Rauf Israfil oglu Atakishiyev (Note:
- Rauf İsrafil oğlu Atakişiyev
- Рауф Исрафил оглы Атакишиев
) (July 15, 1925 – February 3, 1994) was a Soviet Azerbaijani singer, pianist, singer-soloist, People's Artist of the Azerbaijan SSR (1967), and professor (1972).

==Biography==
Rauf Atakishiyev was born on July 15, 1925, in Goychay, Azerbaijan. In 1943, he was admitted to the Azerbaijan State Conservatoire. From 1946, he studied at the Moscow State Conservatoire specialising in fortepiano taught by Konstantin Igumnov, as well as in vocal arts taught by Antonina Nezhdanova. In 1952, after finishing his graduate studies, he returned to Baku and began performing as a pianist and solo singer at the Opera and Ballet Theatre.
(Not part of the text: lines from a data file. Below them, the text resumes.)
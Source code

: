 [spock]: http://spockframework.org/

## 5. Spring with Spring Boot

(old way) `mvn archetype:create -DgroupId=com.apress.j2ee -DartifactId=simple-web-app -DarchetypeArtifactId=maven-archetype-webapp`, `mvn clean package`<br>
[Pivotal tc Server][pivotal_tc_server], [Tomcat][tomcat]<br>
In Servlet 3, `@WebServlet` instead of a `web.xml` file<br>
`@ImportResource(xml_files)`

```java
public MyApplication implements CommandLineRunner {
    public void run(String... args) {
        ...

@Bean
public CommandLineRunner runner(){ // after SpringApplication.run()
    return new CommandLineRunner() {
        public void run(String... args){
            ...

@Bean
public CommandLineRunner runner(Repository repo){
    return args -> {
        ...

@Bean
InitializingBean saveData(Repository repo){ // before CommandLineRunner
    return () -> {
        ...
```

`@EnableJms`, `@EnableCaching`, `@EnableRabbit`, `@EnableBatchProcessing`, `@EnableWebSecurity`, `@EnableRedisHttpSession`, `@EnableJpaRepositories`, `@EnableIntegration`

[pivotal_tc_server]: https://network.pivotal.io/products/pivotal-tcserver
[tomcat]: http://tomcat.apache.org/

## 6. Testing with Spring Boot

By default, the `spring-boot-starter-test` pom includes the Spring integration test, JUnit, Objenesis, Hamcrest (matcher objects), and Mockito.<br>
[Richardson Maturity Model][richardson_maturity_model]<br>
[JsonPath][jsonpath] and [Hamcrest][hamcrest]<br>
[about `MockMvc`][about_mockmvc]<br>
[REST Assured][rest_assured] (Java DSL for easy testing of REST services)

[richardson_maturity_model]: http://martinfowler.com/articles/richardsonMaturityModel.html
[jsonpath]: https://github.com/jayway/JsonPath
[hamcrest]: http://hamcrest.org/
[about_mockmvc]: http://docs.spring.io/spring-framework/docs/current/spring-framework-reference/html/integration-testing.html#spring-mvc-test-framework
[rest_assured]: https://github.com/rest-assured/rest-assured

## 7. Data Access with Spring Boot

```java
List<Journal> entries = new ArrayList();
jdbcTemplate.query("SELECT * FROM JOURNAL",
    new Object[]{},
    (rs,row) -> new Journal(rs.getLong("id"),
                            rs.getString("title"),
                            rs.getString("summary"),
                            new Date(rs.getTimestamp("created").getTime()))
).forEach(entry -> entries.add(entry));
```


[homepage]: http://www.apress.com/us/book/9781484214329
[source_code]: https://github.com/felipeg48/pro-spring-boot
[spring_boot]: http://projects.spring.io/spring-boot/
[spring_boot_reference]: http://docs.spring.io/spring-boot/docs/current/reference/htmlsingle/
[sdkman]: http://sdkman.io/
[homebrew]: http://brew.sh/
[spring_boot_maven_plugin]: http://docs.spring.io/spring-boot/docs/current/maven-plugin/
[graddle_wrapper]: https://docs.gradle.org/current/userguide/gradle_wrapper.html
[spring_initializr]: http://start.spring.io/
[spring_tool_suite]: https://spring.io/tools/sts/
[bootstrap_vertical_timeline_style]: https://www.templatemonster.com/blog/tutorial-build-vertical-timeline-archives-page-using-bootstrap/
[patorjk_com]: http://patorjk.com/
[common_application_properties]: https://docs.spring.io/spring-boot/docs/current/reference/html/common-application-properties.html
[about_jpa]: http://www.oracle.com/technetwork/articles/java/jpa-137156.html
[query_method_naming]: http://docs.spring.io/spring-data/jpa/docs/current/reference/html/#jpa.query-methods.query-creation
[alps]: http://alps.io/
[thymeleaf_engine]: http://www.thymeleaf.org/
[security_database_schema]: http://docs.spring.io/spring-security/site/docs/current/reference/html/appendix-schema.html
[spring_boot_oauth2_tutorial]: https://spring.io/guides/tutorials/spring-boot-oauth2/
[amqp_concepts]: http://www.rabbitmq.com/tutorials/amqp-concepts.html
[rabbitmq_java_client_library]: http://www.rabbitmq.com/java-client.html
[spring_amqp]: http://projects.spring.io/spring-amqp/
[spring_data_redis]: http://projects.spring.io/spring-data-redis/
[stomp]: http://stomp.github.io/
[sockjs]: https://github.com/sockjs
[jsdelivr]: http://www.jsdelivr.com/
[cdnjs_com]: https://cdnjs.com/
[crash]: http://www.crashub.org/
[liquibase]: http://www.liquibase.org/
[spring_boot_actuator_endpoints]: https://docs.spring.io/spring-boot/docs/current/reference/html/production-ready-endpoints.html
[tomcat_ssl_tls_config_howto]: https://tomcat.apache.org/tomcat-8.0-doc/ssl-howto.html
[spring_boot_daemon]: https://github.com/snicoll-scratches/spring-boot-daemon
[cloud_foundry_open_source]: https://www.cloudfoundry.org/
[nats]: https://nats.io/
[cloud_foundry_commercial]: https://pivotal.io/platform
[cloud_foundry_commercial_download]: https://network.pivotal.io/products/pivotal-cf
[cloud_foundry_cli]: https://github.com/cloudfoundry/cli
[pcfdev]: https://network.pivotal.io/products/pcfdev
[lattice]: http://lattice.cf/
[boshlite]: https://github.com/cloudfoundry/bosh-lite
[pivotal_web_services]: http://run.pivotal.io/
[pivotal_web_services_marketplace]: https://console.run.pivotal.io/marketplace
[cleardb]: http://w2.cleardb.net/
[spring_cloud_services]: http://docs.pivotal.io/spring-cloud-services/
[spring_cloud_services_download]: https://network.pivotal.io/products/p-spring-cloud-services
From 1953, he began teaching at the Azerbaijan State Conservatoire. Beginning in 1969, he headed the faculty of fortepiano. In 1967, Atakishiyev was awarded the title of the People's Artist of Azerbaijan. In 1972, he was given a professor's degree from the Azerbaijan State Conservatoire. Atakishiyev was awarded the Jubilee Medal of Lenin, the Order of Friendship of Peoples, as well as honorary diplomas of the Presidium of the Supreme Soviet of the USSR and the Moldavian SSR. Atakishiyev died on February 3, 1994.